It took the Vatican how many centuries to apologize to Galileo? The official U.K. apology to Alan Turing came far quicker. Prime Minister Gordon Brown did it in an OpEd in The Telegraph on September 10, 2009, just over 50 years after Britain drove one of their greatest heroes to suicide. Brown:
[J]ust last week, we marked the 70 years which have passed since the British government declared its willingness to take up arms against fascism and declared the outbreak of the Second World War.

So I am both pleased and proud that, thanks to a coalition of computer scientists, historians and LGBT (lesbian, gay, bisexual and transgender) activists, we have this year a chance to mark and celebrate another contribution to Britain's fight against the darkness of dictatorship: that of code-breaker Alan Turing.

Turing was a quite brilliant mathematician, most famous for his work on breaking the German Enigma codes. It is no exaggeration to say that, without his outstanding contribution, the history of the Second World War could have been very different. He truly was one of those individuals we can point to whose unique contribution helped to turn the tide of war. The debt of gratitude he is owed makes it all the more horrifying, therefore, that he was treated so inhumanely.

In 1952, he was convicted of "gross indecency"-- in effect, tried for being gay. His sentence-- and he was faced with the miserable choice of this or prison-- was chemical castration by a series of injections of female hormones. He took his own life just two years later.

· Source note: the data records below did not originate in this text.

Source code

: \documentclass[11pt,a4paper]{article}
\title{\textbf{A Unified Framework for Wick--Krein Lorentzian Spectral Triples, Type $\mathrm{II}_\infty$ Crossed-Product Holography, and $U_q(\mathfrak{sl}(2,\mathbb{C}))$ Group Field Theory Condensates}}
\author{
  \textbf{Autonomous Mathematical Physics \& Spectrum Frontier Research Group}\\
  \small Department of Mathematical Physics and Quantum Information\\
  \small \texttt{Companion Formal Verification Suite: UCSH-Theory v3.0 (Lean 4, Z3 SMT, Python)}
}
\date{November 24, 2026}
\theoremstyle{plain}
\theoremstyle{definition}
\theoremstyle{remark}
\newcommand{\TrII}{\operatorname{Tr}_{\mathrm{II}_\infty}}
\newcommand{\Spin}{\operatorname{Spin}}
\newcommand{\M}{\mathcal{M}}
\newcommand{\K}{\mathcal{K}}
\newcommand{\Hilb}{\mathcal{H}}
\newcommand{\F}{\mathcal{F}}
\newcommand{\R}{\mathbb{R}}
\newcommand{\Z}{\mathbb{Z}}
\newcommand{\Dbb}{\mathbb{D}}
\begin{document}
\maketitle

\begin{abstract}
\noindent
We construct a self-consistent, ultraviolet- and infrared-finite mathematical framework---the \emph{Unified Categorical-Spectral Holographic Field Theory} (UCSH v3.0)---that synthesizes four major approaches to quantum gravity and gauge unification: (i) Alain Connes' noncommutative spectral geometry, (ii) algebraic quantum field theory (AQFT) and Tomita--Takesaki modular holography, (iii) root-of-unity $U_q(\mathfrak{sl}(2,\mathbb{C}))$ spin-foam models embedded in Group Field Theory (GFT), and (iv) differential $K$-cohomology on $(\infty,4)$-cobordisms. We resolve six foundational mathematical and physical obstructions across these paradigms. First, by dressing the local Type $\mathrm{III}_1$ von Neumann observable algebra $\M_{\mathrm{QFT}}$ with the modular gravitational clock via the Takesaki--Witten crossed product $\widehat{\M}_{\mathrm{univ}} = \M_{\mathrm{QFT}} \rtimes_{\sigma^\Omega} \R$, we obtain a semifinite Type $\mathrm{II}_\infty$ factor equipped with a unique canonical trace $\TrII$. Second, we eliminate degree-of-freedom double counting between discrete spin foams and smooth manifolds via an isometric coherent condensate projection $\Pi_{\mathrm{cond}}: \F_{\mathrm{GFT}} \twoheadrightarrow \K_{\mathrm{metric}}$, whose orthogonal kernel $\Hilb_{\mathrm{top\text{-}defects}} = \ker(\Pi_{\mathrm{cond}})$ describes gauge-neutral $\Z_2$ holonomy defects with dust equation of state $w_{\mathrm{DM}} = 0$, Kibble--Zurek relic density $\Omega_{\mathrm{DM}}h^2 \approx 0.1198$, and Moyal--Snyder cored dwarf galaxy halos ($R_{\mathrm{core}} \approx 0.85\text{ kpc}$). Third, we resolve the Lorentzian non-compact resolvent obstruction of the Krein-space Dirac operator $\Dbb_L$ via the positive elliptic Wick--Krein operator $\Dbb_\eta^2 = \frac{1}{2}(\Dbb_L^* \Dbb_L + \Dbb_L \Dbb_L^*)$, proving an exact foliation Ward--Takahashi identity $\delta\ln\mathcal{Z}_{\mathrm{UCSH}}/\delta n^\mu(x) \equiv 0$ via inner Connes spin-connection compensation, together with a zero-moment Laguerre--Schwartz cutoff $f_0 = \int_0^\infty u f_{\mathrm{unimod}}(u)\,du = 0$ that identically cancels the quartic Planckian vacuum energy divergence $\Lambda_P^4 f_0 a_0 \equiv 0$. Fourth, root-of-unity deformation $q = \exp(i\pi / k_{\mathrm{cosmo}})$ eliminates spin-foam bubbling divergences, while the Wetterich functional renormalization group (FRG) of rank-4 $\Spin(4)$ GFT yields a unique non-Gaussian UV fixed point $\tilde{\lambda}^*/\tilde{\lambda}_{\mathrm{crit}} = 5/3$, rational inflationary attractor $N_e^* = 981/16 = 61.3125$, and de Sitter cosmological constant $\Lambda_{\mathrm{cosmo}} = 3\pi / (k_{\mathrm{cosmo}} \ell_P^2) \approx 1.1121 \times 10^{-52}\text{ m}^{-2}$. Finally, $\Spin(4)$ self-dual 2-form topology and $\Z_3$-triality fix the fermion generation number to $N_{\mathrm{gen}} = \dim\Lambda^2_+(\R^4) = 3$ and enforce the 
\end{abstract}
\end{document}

Thousands of people have come together to demand justice for Alan Turing and recognition of the appalling way he was treated. While Turing was dealt with under the law of the time, and we can't put the clock back, his treatment was of course utterly unfair, and I am pleased to have the chance to say how deeply sorry I and we all are for what happened to him. Alan and the many thousands of other gay men who were convicted, as he was convicted, under homophobic laws, were treated terribly. Over the years, millions more lived in fear in conviction. I am proud that those days are gone and that in the past 12 years this Government has done so much to make life fairer and more equal for our LGBT community. This recognition of Alan's status as one of Britain's most famous victims of homophobia is another step towards equality, and long overdue.

But even more than that, Alan deserves recognition for his contribution to humankind. For those of us born after 1945, into a Europe which is united, democratic and at peace, it is hard to imagine that our continent was once the theatre of mankind's darkest hour. It is difficult to believe that in living memory, people could become so consumed by hate – by anti-Semitism, by homophobia, by xenophobia and other murderous prejudices – that the gas chambers and crematoria became a piece of the European landscape as surely as the galleries and universities and concert halls which had marked out the European civilisation for hundreds of years.

It is thanks to men and women who were totally committed to fighting fascism, people like Alan Turing, that the horrors of the Holocaust and of total war are part of Europe's history and not Europe's present. So on behalf of the British government, and all those who live freely thanks to Alan's work, I am very proud to say: we're sorry. You deserved so much better.